On the other hand, you want a low resistance to improve frequency response, because there is always going to be some capacitance in the circuit and the lower the impedance, the lower the time constant. Another argument for low resistance is noise. Johnson-Nyquist (thermal) noise voltage is proportional to the square root of the resistance.

So what you're really looking for is a balance between the two, so you get a tolerable power draw but still keep a decent frequency response and low noise.

[Zero999]

It's a compromise. The lower the resistance values, the lower the output impedance, but the higher the current will be. The higher the resistor values, the higher the output impedance but the lower the  current will be.

The output impedance is equal to both of the resistor values in parallel: R_OUT = (R1×R2)/(R1+R2)

One way round the above, is to use add a low power, unity gain op-amp to the output of the potential divider.

[rstofer]

The voltage divider probably hooks up to something.  If it is an op amp, no problem, the op amp impedance is, for all practical purposes, infinite.  It doesn't load down the divider.

OTOH, if the divider hooks up to something with a lower impedance, you want about 10x the amount of load current flowing in the divider.  If the load requires 10 mA, you want 100 mA running through the divider.  That way, as the load varies, the voltage doesn't move around as much.  There's nothing magic about 10x, other numbers work but the effect of a varying load needs to be considered.

And, of course, the load impedance needs to be including in parallel one resistor of the divider.  If the load connects to ground, the load impedance is in parallel with the bottom resistor.  If it connects to Vcc, the load impedance is in parallel with the upper resistor.

[Ian.M]

Potential dividers are great when you want a scaled down bias voltage or signal, but absolutely suck if you need to supply power to a load.   As Rstofer just pointed out, you need far more current flowing through the divider than the peak load current to keep the voltage anywhere near to stable.    One way to help it out if you are dealing with DC voltages and can tolerate an extra drop of about 0.7V is to hang a BJT emitter follower off the potential divider tap, so the divider 'sees' the load current divided by the transistor H_FE.   Its cruder than the OPAMP buffer Hero999 mentioned, but still can be useful.   You can roughly compensate for the drop by inserting a small signal silicon diode in series with the bottom of the divider, but at the top end it still wont come closer than one diode drop to the supply voltage.

[bryancostanich]

I'm using it to hook a 5V sensor to a 3.3 ADC input.

My understanding is that the ADC has a high impedance. So it won't draw much current at all.

So I can probably use pretty small total resistance.

Still not sure I understand some of the power considerations though. Also, it seems inefficient; i'm just leaking current through R2 to ground the whole time?

[rstofer]

I'm using it to hook a 5V sensor to a 3.3 ADC input.

My understanding is that the ADC has a high impedance. So it won't draw much current at all.

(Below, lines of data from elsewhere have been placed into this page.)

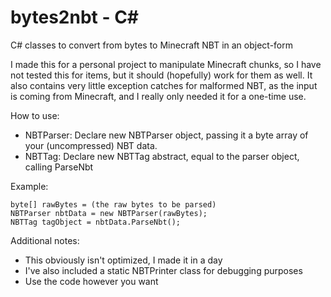 # bytes2nbt - C#
C# classes to convert from bytes to Minecraft NBT in an object-form

I made this for a personal project to manipulate Minecraft chunks, so I have not tested this for items, but it should (hopefully) work for them as well. It also contains very little exception catches for malformed NBT, as the input is coming from Minecraft, and I really only needed it for a one-time use.

How to use:
- NBTParser: Declare new NBTParser object, passing it a byte array of your (uncompressed) NBT data.
- NBTTag: Declare new NBTTag abstract, equal to the parser object, calling ParseNbt

Example:
```
byte[] rawBytes = (the raw bytes to be parsed)
NBTParser nbtData = new NBTParser(rawBytes);
NBTTag tagObject = nbtData.ParseNbt();
```

Additional notes:
- This obviously isn't optimized, I made it in a day
- I've also included a static NBTPrinter class for debugging purposes
- Use the code however you want 
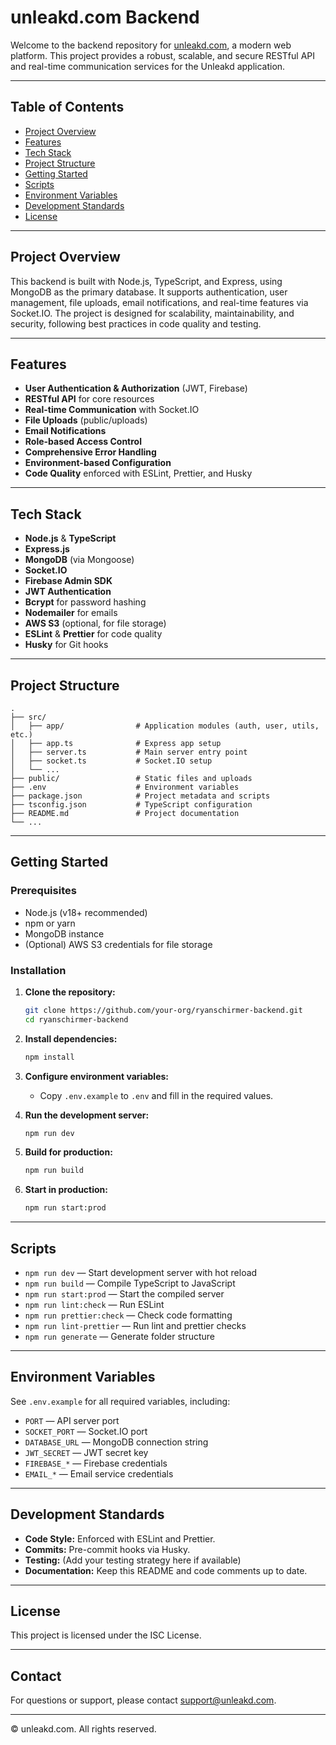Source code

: # unleakd.com Backend

Welcome to the backend repository for [unleakd.com](https://unleakd.com), a modern web platform. This project provides a robust, scalable, and secure RESTful API and real-time communication services for the Unleakd application.

---

## Table of Contents

- [Project Overview](#project-overview)
- [Features](#features)
- [Tech Stack](#tech-stack)
- [Project Structure](#project-structure)
- [Getting Started](#getting-started)
- [Scripts](#scripts)
- [Environment Variables](#environment-variables)
- [Development Standards](#development-standards)
- [License](#license)

---

## Project Overview

This backend is built with Node.js, TypeScript, and Express, using MongoDB as the primary database. It supports authentication, user management, file uploads, email notifications, and real-time features via Socket.IO. The project is designed for scalability, maintainability, and security, following best practices in code quality and testing.

---

## Features

- **User Authentication & Authorization** (JWT, Firebase)
- **RESTful API** for core resources
- **Real-time Communication** with Socket.IO
- **File Uploads** (public/uploads)
- **Email Notifications**
- **Role-based Access Control**
- **Comprehensive Error Handling**
- **Environment-based Configuration**
- **Code Quality** enforced with ESLint, Prettier, and Husky

---

## Tech Stack

- **Node.js** & **TypeScript**
- **Express.js**
- **MongoDB** (via Mongoose)
- **Socket.IO**
- **Firebase Admin SDK**
- **JWT Authentication**
- **Bcrypt** for password hashing
- **Nodemailer** for emails
- **AWS S3** (optional, for file storage)
- **ESLint** & **Prettier** for code quality
- **Husky** for Git hooks

---

## Project Structure

```
.
├── src/
│   ├── app/                # Application modules (auth, user, utils, etc.)
│   ├── app.ts              # Express app setup
│   ├── server.ts           # Main server entry point
│   ├── socket.ts           # Socket.IO setup
│   └── ...
├── public/                 # Static files and uploads
├── .env                    # Environment variables
├── package.json            # Project metadata and scripts
├── tsconfig.json           # TypeScript configuration
├── README.md               # Project documentation
└── ...
```

---

## Getting Started

### Prerequisites

- Node.js (v18+ recommended)
- npm or yarn
- MongoDB instance
- (Optional) AWS S3 credentials for file storage

### Installation

1. **Clone the repository:**
   ```sh
   git clone https://github.com/your-org/ryanschirmer-backend.git
   cd ryanschirmer-backend
   ```

2. **Install dependencies:**
   ```sh
   npm install
   ```

3. **Configure environment variables:**
   - Copy `.env.example` to `.env` and fill in the required values.

4. **Run the development server:**
   ```sh
   npm run dev
   ```

5. **Build for production:**
   ```sh
   npm run build
   ```

6. **Start in production:**
   ```sh
   npm run start:prod
   ```

---

## Scripts

- `npm run dev` — Start development server with hot reload
- `npm run build` — Compile TypeScript to JavaScript
- `npm run start:prod` — Start the compiled server
- `npm run lint:check` — Run ESLint
- `npm run prettier:check` — Check code formatting
- `npm run lint-prettier` — Run lint and prettier checks
- `npm run generate` — Generate folder structure

---

## Environment Variables

See `.env.example` for all required variables, including:

- `PORT` — API server port
- `SOCKET_PORT` — Socket.IO port
- `DATABASE_URL` — MongoDB connection string
- `JWT_SECRET` — JWT secret key
- `FIREBASE_*` — Firebase credentials
- `EMAIL_*` — Email service credentials

---

## Development Standards

- **Code Style:** Enforced with ESLint and Prettier.
- **Commits:** Pre-commit hooks via Husky.
- **Testing:** (Add your testing strategy here if available)
- **Documentation:** Keep this README and code comments up to date.

---

## License

This project is licensed under the ISC License.

---

## Contact

For questions or support, please contact [support@unleakd.com](mailto:support@unleakd.com).

---

© unleakd.com. All rights reserved.

<!-- Security scan triggered at 2025-09-02 04:20:42 -->

<!-- Security scan triggered at 2025-09-02 16:17:33 -->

So I can probably use pretty small total resistance.

Still not sure I understand some of the power considerations though. Also, it seems inefficient; i'm just leaking current through R2 to ground the whole time?

Read the datasheet for the ADC, most are NOT high impedance and require a fairly low source impedance - most often 10k or less.  The ADCs on microcontrollers usually require the lower impedance.

You can scale down with fairly high values of resistors as long as you use an op amp as a voltage follower to reduce the equivalent source resistance.

[Ian.M]

Edit: Rstofer already mentioned this, but here's some more detail.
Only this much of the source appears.